Today we take a day trip down to the Prince of Wales Theatre in the West End, treating Daughter to First Class on the way, and also meeting Son and his gf there. Yes, two musical deniers in the same room at the same time.



The Book Of Mormon has drawn plenty of criticism from those of will be offended and you can see why. Which is obviously what the creators of South Park who wrote the musical intended.

Of course if your beliefs can't stand up to criticism, and\or ridicule for that matter, then there can't have been much of substance there in the first place. Which is perhaps why the Mormon religion have embraced the production in their own way. Rather than protest they have bought advertising space in the programme and will happily sell you a copy of their book outside afterwards. Fair play to them.

I actually found the show very educational about Mormonism and it will have brought the religion to the attention of more people than any of their evangelical missions, which are so pilloried in this production, could have achieved. So perhaps a result all round then.
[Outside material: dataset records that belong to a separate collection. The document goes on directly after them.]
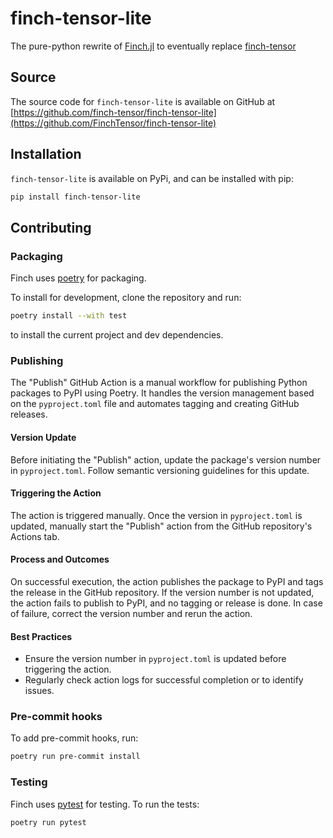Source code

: # finch-tensor-lite

The pure-python rewrite of [Finch.jl](https://github.com/finch-tensor/Finch.jl) to eventually replace [finch-tensor](https://pypi.org/project/finch-tensor/)

## Source

The source code for `finch-tensor-lite` is available on GitHub at [https://github.com/finch-tensor/finch-tensor-lite](https://github.com/FinchTensor/finch-tensor-lite)

## Installation

`finch-tensor-lite` is available on PyPi, and can be installed with pip:
```bash
pip install finch-tensor-lite
```

## Contributing

### Packaging

Finch uses [poetry](https://python-poetry.org/) for packaging.

To install for development, clone the repository and run:
```bash
poetry install --with test
```
to install the current project and dev dependencies.

### Publishing

The "Publish" GitHub Action is a manual workflow for publishing Python packages to PyPI using Poetry. It handles the version management based on the `pyproject.toml` file and automates tagging and creating GitHub releases.

#### Version Update

Before initiating the "Publish" action, update the package's version number in `pyproject.toml`. Follow semantic versioning guidelines for this update.

#### Triggering the Action

The action is triggered manually. Once the version in `pyproject.toml` is updated, manually start the "Publish" action from the GitHub repository's Actions tab.

#### Process and Outcomes

On successful execution, the action publishes the package to PyPI and tags the release in the GitHub repository. If the version number is not updated, the action fails to publish to PyPI, and no tagging or release is done. In case of failure, correct the version number and rerun the action.

#### Best Practices

- Ensure the version number in `pyproject.toml` is updated before triggering the action.
- Regularly check action logs for successful completion or to identify issues.

### Pre-commit hooks

To add pre-commit hooks, run:
```bash
poetry run pre-commit install
```

### Testing

Finch uses [pytest](https://docs.pytest.org/en/latest/) for testing. To run the
tests:

```bash
poetry run pytest
```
Most of the musical is set in an impoverished Ugandan village, where a mismatched pair of beaming brainwashed Utah-raised Mormons, Elders Price and Cunningham, are sent. They head to Africa expecting the Lion King and instead get General Buttfuckingnaked.

This is all designed as a dose of reality not just to Mormonism but to all religions. How do centuries old religions deal with modern real life issues such as the likes of violent warlords, diseases like AIDS, cult driven medical practices and female genital mutilation.

They don’t, not in a practical sense, and the Ugandans are not interested in what the Mormons have to say. The Mormons are forced to accept that they don’t have a solution.

The musicals lays this on with a trowel with it’s language, jokes, songs and political references. It is totally over the top but their aim is to get their point across.

So stand up Elders Cunningham, who admits he hasn’t even read the book. He realises that if they aren’t listening to what you’re saying then say something else and that he can hit his ‘baptism-quota’ if he just makes everything up drawing heavily on stories he does know like Star Wars and The Hobbit.

It’s all excellent stuff even if it does have a lot of singing in it.